Assignment
For the word "Aliquam", search the records and show each line in which it occurs.
:: Input data ::
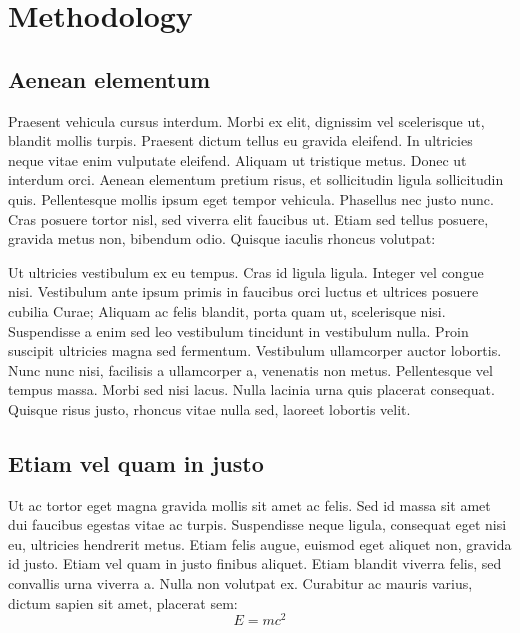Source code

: \documentclass[11pt,oneside,openright]{book}
\begin{document}
\chapter{Methodology}\label{cpt:method}

\section{Aenean elementum}

Praesent vehicula cursus interdum. Morbi ex elit, dignissim vel scelerisque ut, blandit mollis turpis. Praesent dictum tellus eu gravida eleifend. In ultricies neque vitae enim vulputate eleifend. Aliquam ut tristique metus. Donec ut interdum orci. Aenean elementum pretium risus, et sollicitudin ligula sollicitudin quis. Pellentesque mollis ipsum eget tempor vehicula. Phasellus nec justo nunc. Cras posuere tortor nisl, sed viverra elit faucibus ut. Etiam sed tellus posuere, gravida metus non, bibendum odio. Quisque iaculis rhoncus volutpat:

Ut ultricies vestibulum ex eu tempus. Cras id ligula ligula. Integer vel congue nisi. Vestibulum ante ipsum primis in faucibus orci luctus et ultrices posuere cubilia Curae; Aliquam ac felis blandit, porta quam ut, scelerisque nisi. Suspendisse a enim sed leo vestibulum tincidunt in vestibulum nulla. Proin suscipit ultricies magna sed fermentum. Vestibulum ullamcorper auctor lobortis. Nunc nunc nisi, facilisis a ullamcorper a, venenatis non metus. Pellentesque vel tempus massa. Morbi sed nisi lacus. Nulla lacinia urna quis placerat consequat. Quisque risus justo, rhoncus vitae nulla sed, laoreet lobortis velit.

\section{Etiam vel quam in justo}

Ut ac tortor eget magna gravida mollis sit amet ac felis. Sed id massa sit amet dui faucibus egestas vitae ac turpis. Suspendisse neque ligula, consequat eget nisi eu, ultricies hendrerit metus. Etiam felis augue, euismod eget aliquet non, gravida id justo. Etiam vel quam in justo finibus aliquet. Etiam blandit viverra felis, sed convallis urna viverra a. Nulla non volutpat ex. Curabitur ac mauris varius, dictum sapien sit amet, placerat sem:
\begin{equation}
E=mc^2
\end{equation}
\end{document}
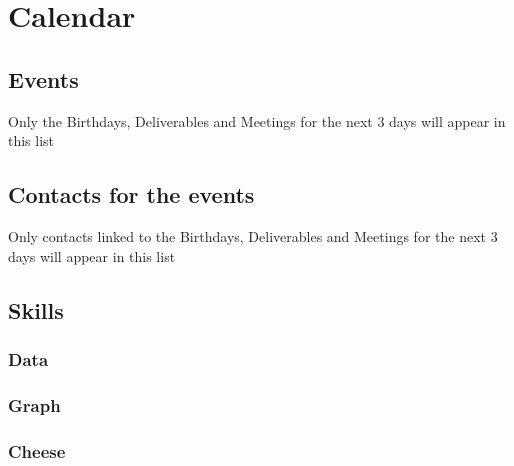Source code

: \documentclass[8pt]{article} %
\begin{document}
%

%

\section{Calendar}

\subsection{Events}
{\footnotesize
Only the Birthdays, Deliverables and Meetings for the next 3 days will appear in this list\\
}
{\footnotesize

}

\subsection{Contacts for the events}
{\footnotesize
Only contacts linked to the Birthdays, Deliverables and Meetings for the next 3 days will appear in this list\\

}

%

\subsection{Skills}

{\footnotesize
\subsubsection{Data}

\subsubsection{Graph}

\subsubsection{Cheese}

}
\end{document}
:::
Response area
Praesent vehicula cursus interdum. Morbi ex elit, dignissim vel scelerisque ut, blandit mollis turpis. Praesent dictum tellus eu gravida eleifend. In ultricies neque vitae enim vulputate eleifend. Aliquam ut tristique metus. Donec ut interdum orci. Aenean elementum pretium risus, et sollicitudin ligula sollicitudin quis. Pellentesque mollis ipsum eget tempor vehicula. Phasellus nec justo nunc. Cras posuere tortor nisl, sed viverra elit faucibus ut. Etiam sed tellus posuere, gravida metus non, bibendum odio. Quisque iaculis rhoncus volutpat:
Ut ultricies vestibulum ex eu tempus. Cras id ligula ligula. Integer vel congue nisi. Vestibulum ante ipsum primis in faucibus orci luctus et ultrices posuere cubilia Curae; Aliquam ac felis blandit, porta quam ut, scelerisque nisi. Suspendisse a enim sed leo vestibulum tincidunt in vestibulum nulla. Proin suscipit ultricies magna sed fermentum. Vestibulum ullamcorper auctor lobortis. Nunc nunc nisi, facilisis a ullamcorper a, venenatis non metus. Pellentesque vel tempus massa. Morbi sed nisi lacus. Nulla lacinia urna quis placerat consequat. Quisque risus justo, rhoncus vitae nulla sed, laoreet lobortis velit.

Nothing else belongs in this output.